13 December 2008

Worse than tests.

Tests are a chance to showcase techniques. What goes on at tests, though, is often more about nerves than it is techniques. Perhaps, if we were being picky, it would be more accurate to say it's about techniques in the midst of nerves. Either way, nerves have a lot to do with it. The thing about nerves is that the bruises and scars they leave last much longer than those of punches and kicks.

At tests, uke and nage both get both kinds of bruises and scars.

The upcoming test is now the most-recently-passed test. I took--this is an estimate, of course--about two-hundred falls. Add another fifty or hundred to that for the class and free practice before the test. And, I'm not saying that all didn't hurt; quite the opposite, it hurts right now down the whole length of my legs, arms, and back. I think there's a bump forming on the back of my head. Something's wrong with two or three of my fingers, and there's probably more to come as my body continues its conversations with me. Much more painful were the few genuine goofs committed.
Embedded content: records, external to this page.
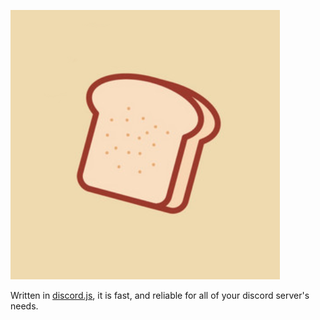 ![Bread Logo](https://raw.githubusercontent.com/bread-official/.github/main/breadbotlogo.PNG)

Written in [discord.js](https://discord.js.org/), it is fast, and reliable for all of your discord server's needs.


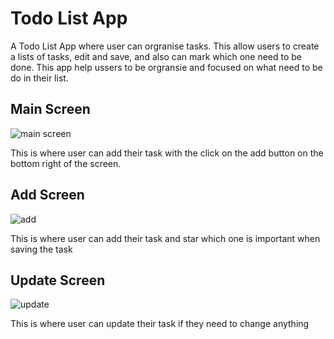 # Todo List App

A Todo List App where user can orgranise tasks. This allow users to create a lists of tasks, edit 
and save, and also can mark which one need to be done. This app help ussers to be orgransie and focused
on what need to be do in their list.

## Main Screen
![main screen](https://github.com/m3na02/TodoList/assets/98476765/ca81b94a-57e5-4c85-82f0-e31020ddb28a)

This is where user can add their task with the click on the add button on the bottom right of the screen.

## Add Screen
![add](https://github.com/m3na02/TodoList/assets/98476765/81566496-2ce7-42b4-ac62-32ea9403e50a)

This is where user can add their task and star which one is important when saving the task

## Update Screen
![update](https://github.com/m3na02/TodoList/assets/98476765/ce2ca3ca-850c-4a72-9a66-4583750a01db)

This is where user can update their task if they need to change anything
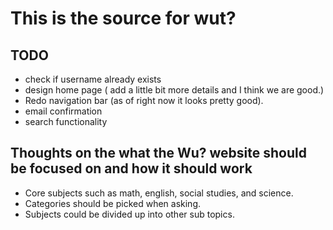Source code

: # This is the source for wut?

## TODO
- check if username already exists
- design home page ( add a little bit more details and I think we are good.)
- Redo navigation bar (as of right now it looks pretty good).
- email confirmation
- search functionality

## Thoughts on the what the Wu? website should be focused on and how it should work

- Core subjects such as math, english, social studies, and science.
- Categories should be picked when asking.
- Subjects could be divided up into other sub topics.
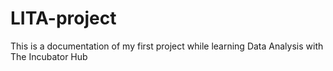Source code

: # LITA-project
This is a documentation of my first project while learning Data Analysis with The Incubator Hub
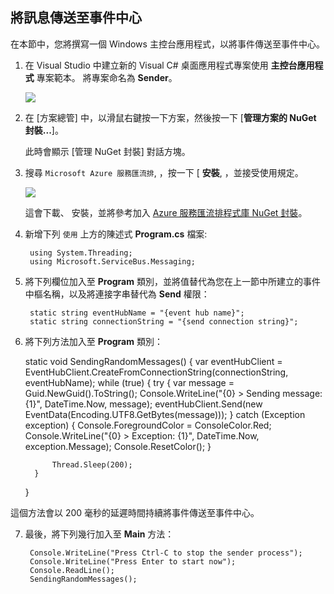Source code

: ## 將訊息傳送至事件中心

在本節中，您將撰寫一個 Windows 主控台應用程式，以將事件傳送至事件中心。

1. 在 Visual Studio 中建立新的 Visual C# 桌面應用程式專案使用 **主控台應用程式** 專案範本。 將專案命名為 **Sender**。

    ![][7]

2. 在 [方案總管] 中，以滑鼠右鍵按一下方案，然後按一下 [**管理方案的 NuGet 封裝...**]。

    此時會顯示 [管理 NuGet 封裝] 對話方塊。

3. 搜尋 `Microsoft Azure 服務匯流排`, ，按一下 [ **安裝**, ，並接受使用規定。

    ![][8]

    這會下載、 安裝，並將參考加入 <a href="https://www.nuget.org/packages/WindowsAzure.ServiceBus/">Azure 服務匯流排程式庫 NuGet 封裝</a>。

4. 新增下列 `使用` 上方的陳述式 **Program.cs** 檔案:

        using System.Threading;
        using Microsoft.ServiceBus.Messaging;

5. 將下列欄位加入至 **Program** 類別，並將值替代為您在上一節中所建立的事件中樞名稱，以及將連接字串替代為 **Send** 權限：

        static string eventHubName = "{event hub name}";
        static string connectionString = "{send connection string}";

6. 將下列方法加入至 **Program** 類別：

     static void SendingRandomMessages()
     {
         var eventHubClient = EventHubClient.CreateFromConnectionString(connectionString, eventHubName);
         while (true)
         {
             try
             {
                 var message = Guid.NewGuid().ToString();
                 Console.WriteLine("{0} > Sending message: {1}", DateTime.Now, message);
                 eventHubClient.Send(new EventData(Encoding.UTF8.GetBytes(message)));
             }
             catch (Exception exception)
             {
                 Console.ForegroundColor = ConsoleColor.Red;
                 Console.WriteLine("{0} > Exception: {1}", DateTime.Now, exception.Message);
                 Console.ResetColor();
             }
    
             Thread.Sleep(200);
         }
     }

 這個方法會以 200 毫秒的延遲時間持續將事件傳送至事件中心。

7. 最後，將下列幾行加入至 **Main** 方法：

        Console.WriteLine("Press Ctrl-C to stop the sender process");
        Console.WriteLine("Press Enter to start now");
        Console.ReadLine();
        SendingRandomMessages();





[7]: ./media/service-bus-event-hubs-getstarted/create-sender-csharp1.png 
[8]: ./media/service-bus-event-hubs-getstarted/create-sender-csharp2.png 

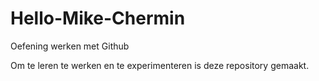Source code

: # Hello-Mike-Chermin
Oefening werken met Github

Om te leren te werken en te experimenteren is deze repository gemaakt.
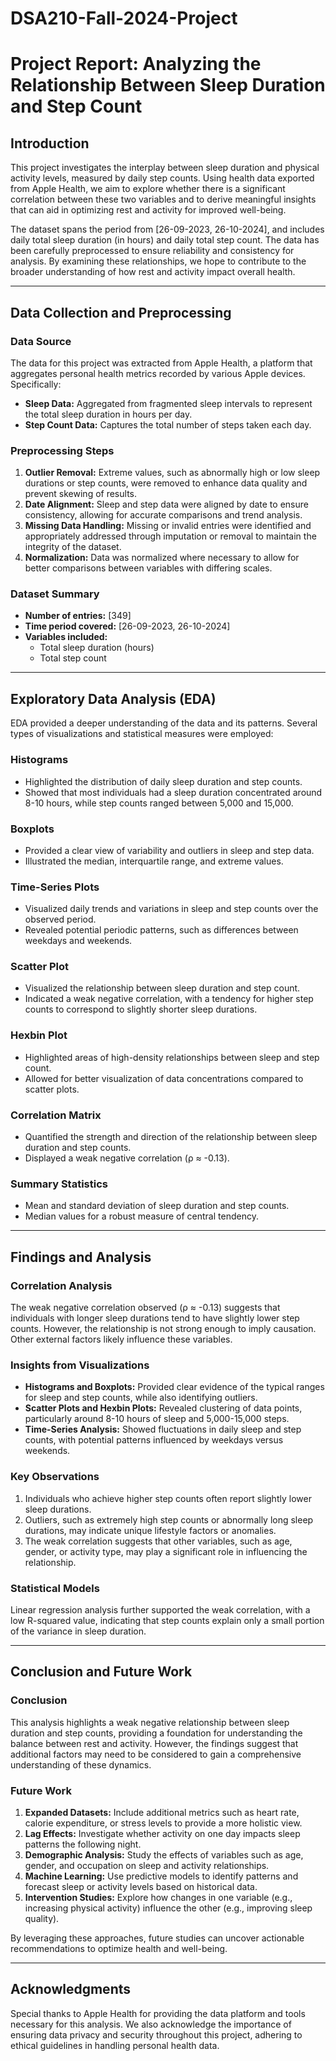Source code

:# DSA210-Fall-2024-Project

# Project Report: Analyzing the Relationship Between Sleep Duration and Step Count

## Introduction
This project investigates the interplay between sleep duration and physical activity levels, measured by daily step counts. Using health data exported from Apple Health, we aim to explore whether there is a significant correlation between these two variables and to derive meaningful insights that can aid in optimizing rest and activity for improved well-being.

The dataset spans the period from [26-09-2023, 26-10-2024], and includes daily total sleep duration (in hours) and daily total step count. The data has been carefully preprocessed to ensure reliability and consistency for analysis. By examining these relationships, we hope to contribute to the broader understanding of how rest and activity impact overall health.

---

## Data Collection and Preprocessing

### Data Source
The data for this project was extracted from Apple Health, a platform that aggregates personal health metrics recorded by various Apple devices. Specifically:

- **Sleep Data:** Aggregated from fragmented sleep intervals to represent the total sleep duration in hours per day.
- **Step Count Data:** Captures the total number of steps taken each day.

### Preprocessing Steps
1. **Outlier Removal:** Extreme values, such as abnormally high or low sleep durations or step counts, were removed to enhance data quality and prevent skewing of results.
2. **Date Alignment:** Sleep and step data were aligned by date to ensure consistency, allowing for accurate comparisons and trend analysis.
3. **Missing Data Handling:** Missing or invalid entries were identified and appropriately addressed through imputation or removal to maintain the integrity of the dataset.
4. **Normalization:** Data was normalized where necessary to allow for better comparisons between variables with differing scales.

### Dataset Summary
- **Number of entries:** [349]
- **Time period covered:** [26-09-2023, 26-10-2024]
- **Variables included:**
  - Total sleep duration (hours)
  - Total step count

---

## Exploratory Data Analysis (EDA)

EDA provided a deeper understanding of the data and its patterns. Several types of visualizations and statistical measures were employed:

### Histograms
- Highlighted the distribution of daily sleep duration and step counts.
- Showed that most individuals had a sleep duration concentrated around 8-10 hours, while step counts ranged between 5,000 and 15,000.

### Boxplots
- Provided a clear view of variability and outliers in sleep and step data.
- Illustrated the median, interquartile range, and extreme values.

### Time-Series Plots
- Visualized daily trends and variations in sleep and step counts over the observed period.
- Revealed potential periodic patterns, such as differences between weekdays and weekends.

### Scatter Plot
- Visualized the relationship between sleep duration and step count.
- Indicated a weak negative correlation, with a tendency for higher step counts to correspond to slightly shorter sleep durations.

### Hexbin Plot
- Highlighted areas of high-density relationships between sleep and step count.
- Allowed for better visualization of data concentrations compared to scatter plots.

### Correlation Matrix
- Quantified the strength and direction of the relationship between sleep duration and step counts.
- Displayed a weak negative correlation (ρ ≈ -0.13).

### Summary Statistics
- Mean and standard deviation of sleep duration and step counts.
- Median values for a robust measure of central tendency.

---

## Findings and Analysis

### Correlation Analysis
The weak negative correlation observed (ρ ≈ -0.13) suggests that individuals with longer sleep durations tend to have slightly lower step counts. However, the relationship is not strong enough to imply causation. Other external factors likely influence these variables.

### Insights from Visualizations
- **Histograms and Boxplots:** Provided clear evidence of the typical ranges for sleep and step counts, while also identifying outliers.
- **Scatter Plots and Hexbin Plots:** Revealed clustering of data points, particularly around 8-10 hours of sleep and 5,000-15,000 steps.
- **Time-Series Analysis:** Showed fluctuations in daily sleep and step counts, with potential patterns influenced by weekdays versus weekends.

### Key Observations
1. Individuals who achieve higher step counts often report slightly lower sleep durations.
2. Outliers, such as extremely high step counts or abnormally long sleep durations, may indicate unique lifestyle factors or anomalies.
3. The weak correlation suggests that other variables, such as age, gender, or activity type, may play a significant role in influencing the relationship.

### Statistical Models
Linear regression analysis further supported the weak correlation, with a low R-squared value, indicating that step counts explain only a small portion of the variance in sleep duration.

---

## Conclusion and Future Work

### Conclusion
This analysis highlights a weak negative relationship between sleep duration and step counts, providing a foundation for understanding the balance between rest and activity. However, the findings suggest that additional factors may need to be considered to gain a comprehensive understanding of these dynamics.

### Future Work
1. **Expanded Datasets:** Include additional metrics such as heart rate, calorie expenditure, or stress levels to provide a more holistic view.
2. **Lag Effects:** Investigate whether activity on one day impacts sleep patterns the following night.
3. **Demographic Analysis:** Study the effects of variables such as age, gender, and occupation on sleep and activity relationships.
4. **Machine Learning:** Use predictive models to identify patterns and forecast sleep or activity levels based on historical data.
5. **Intervention Studies:** Explore how changes in one variable (e.g., increasing physical activity) influence the other (e.g., improving sleep quality).

By leveraging these approaches, future studies can uncover actionable recommendations to optimize health and well-being.

---

## Acknowledgments
Special thanks to Apple Health for providing the data platform and tools necessary for this analysis. We also acknowledge the importance of ensuring data privacy and security throughout this project, adhering to ethical guidelines in handling personal health data.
The goofs hurt both those who pulled them and me, watching them. They took the forms of lapses in etiquette, mistakes in technique, and a simple social faux pas. You try to teach them better; they try to learn. You both cringe when what was more than adequate preparation turns out to have been just not enough. This post has turned out morose, when my overriding feeling of the day is actually satisfaction: about a dozen friends went through a trial today, and they handled themselves, on balance, with grace, poise, and skill. Be it a sin or not, I am proud of them. That's no small joy... There's just no ibuprofen for regret.

10 December 2008

Even the taste buds.

Nodotsukiage. Put hyphens or spaces pretty much anywhere you want in that word/phrase, it still means a strike to the throat, moving upward. In other words, nodotsukiage is a full speed strike, the whole body behind it, right into the neck, with an upward push, knocking the opponent backward and into the air. Of course, after that, the opponent still has to hit the mat. Also: that strike to the throat-part-of-the-neck (close to literal translation) often involves striking the sternum, nose, or anywhere in between. It often involves striking the opponent full in the mouth. Of course, this is a strike in the "ai" sense, as opposed to the "go" sense. That means more bruising than a leaking-sort-of-bleeding. Trust me, as I've suffered plenty of both nodotsukiage and plain-old punches in the mouth: you want neither, and you want even less to have to think about which is worse.

Just now, though, I have a firm opinion: nodotsukiage is worse.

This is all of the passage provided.